Texas Court Overturns Tornado Cash Sanctions, Challenging U.S. Crypto Regulation
A Texas district court recently ruled to overturn the Tornado Cash sanctions imposed by the U.S. Treasury Department.
Key Takeaways: – A Texas district court overturned the Tornado Cash sanctions, ruling the department acted beyond its authority. – Plaintiffs argued that the sanctions were unlawful, as Tornado Cash is software, not a person or entity. |
The court found that the Treasury acted beyond its authority when it sanctioned Tornado Cash, accusing the platform of facilitating the laundering of over $7 billion for North Korean hackers and other malicious actors.
The Tornado Cash sanctions were issued by the U.S. Department of the Treasury’s Office of Foreign Assets Control (OFAC), which claimed that Tornado Cash was a critical tool for illicit groups like North Korea’s Lazarus Group to obscure stolen funds.
In response, Tornado Cash user Joseph Van Loon, along with five other plaintiffs, filed a lawsuit against the Treasury, Secretary Janet Yellen, OFAC, and OFAC Director Andrea Gacki.
They argued that the Tornado Cash sanctions were unlawful, challenging the interpretation of the International Emergency Economic Powers Act (IEEPA), which grants the U.S. president the power to block foreign property interests.

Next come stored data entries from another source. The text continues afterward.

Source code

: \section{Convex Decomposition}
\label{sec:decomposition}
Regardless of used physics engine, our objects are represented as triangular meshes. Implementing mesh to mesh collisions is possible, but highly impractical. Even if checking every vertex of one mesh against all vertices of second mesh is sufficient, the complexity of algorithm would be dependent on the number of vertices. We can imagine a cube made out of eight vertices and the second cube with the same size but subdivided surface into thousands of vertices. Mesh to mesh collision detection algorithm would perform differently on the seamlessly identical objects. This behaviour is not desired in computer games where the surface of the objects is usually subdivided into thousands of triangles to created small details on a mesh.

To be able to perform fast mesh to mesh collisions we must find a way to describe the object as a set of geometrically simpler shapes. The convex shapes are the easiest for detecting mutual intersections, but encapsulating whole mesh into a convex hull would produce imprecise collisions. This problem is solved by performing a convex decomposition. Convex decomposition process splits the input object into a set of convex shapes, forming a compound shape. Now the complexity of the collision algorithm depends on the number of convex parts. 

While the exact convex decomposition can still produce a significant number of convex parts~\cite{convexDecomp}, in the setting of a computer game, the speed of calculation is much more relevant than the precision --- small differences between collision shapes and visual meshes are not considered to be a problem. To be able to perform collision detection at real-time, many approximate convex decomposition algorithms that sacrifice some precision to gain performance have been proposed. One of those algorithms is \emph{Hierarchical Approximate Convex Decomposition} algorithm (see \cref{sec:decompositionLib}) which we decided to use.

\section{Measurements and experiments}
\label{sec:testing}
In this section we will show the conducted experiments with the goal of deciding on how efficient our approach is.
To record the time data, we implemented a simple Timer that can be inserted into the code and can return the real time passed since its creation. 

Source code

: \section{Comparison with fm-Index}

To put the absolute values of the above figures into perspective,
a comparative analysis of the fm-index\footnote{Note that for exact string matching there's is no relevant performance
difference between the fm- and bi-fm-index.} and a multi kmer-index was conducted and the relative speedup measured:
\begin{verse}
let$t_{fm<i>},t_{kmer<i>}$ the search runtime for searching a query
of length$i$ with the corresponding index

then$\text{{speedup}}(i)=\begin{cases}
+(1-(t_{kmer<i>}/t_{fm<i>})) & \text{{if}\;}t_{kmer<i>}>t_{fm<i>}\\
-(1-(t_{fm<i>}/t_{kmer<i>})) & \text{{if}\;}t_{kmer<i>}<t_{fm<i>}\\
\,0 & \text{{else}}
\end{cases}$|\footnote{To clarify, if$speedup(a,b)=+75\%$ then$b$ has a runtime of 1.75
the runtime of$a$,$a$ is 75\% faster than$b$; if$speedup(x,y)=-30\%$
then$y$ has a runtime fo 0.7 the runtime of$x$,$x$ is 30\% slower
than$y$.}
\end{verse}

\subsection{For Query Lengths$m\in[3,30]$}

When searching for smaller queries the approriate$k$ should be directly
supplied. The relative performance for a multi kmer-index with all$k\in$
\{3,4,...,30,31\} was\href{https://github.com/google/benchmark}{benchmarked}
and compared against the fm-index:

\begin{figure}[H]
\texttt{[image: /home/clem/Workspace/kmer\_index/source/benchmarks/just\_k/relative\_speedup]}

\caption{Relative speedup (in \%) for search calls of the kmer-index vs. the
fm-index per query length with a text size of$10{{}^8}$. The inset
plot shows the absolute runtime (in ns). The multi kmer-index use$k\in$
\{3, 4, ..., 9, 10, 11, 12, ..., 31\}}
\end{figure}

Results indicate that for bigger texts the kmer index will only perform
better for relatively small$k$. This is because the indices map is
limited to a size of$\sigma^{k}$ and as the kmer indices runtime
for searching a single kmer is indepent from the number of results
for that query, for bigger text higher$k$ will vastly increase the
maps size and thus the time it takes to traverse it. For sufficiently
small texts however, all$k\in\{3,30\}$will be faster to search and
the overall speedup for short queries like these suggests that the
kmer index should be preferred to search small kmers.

The plaintiffs contended that the term “property” did not apply to Tornado Cash, a decentralized software rather than a person or entity.
The case sparked a major controversy in the industry as it touched on the line between compliance and privacy on the Internet, as the US Treasury Department targeted not a physical entity but a form of decentralized technology.
The US then arrested Tornado Cash co-founder Roman Storm and charged him with aiding money laundering, as well as pressuring the Dutch government to sentence programmer Alexey Pertsev, also of the project, to 64 months in prison.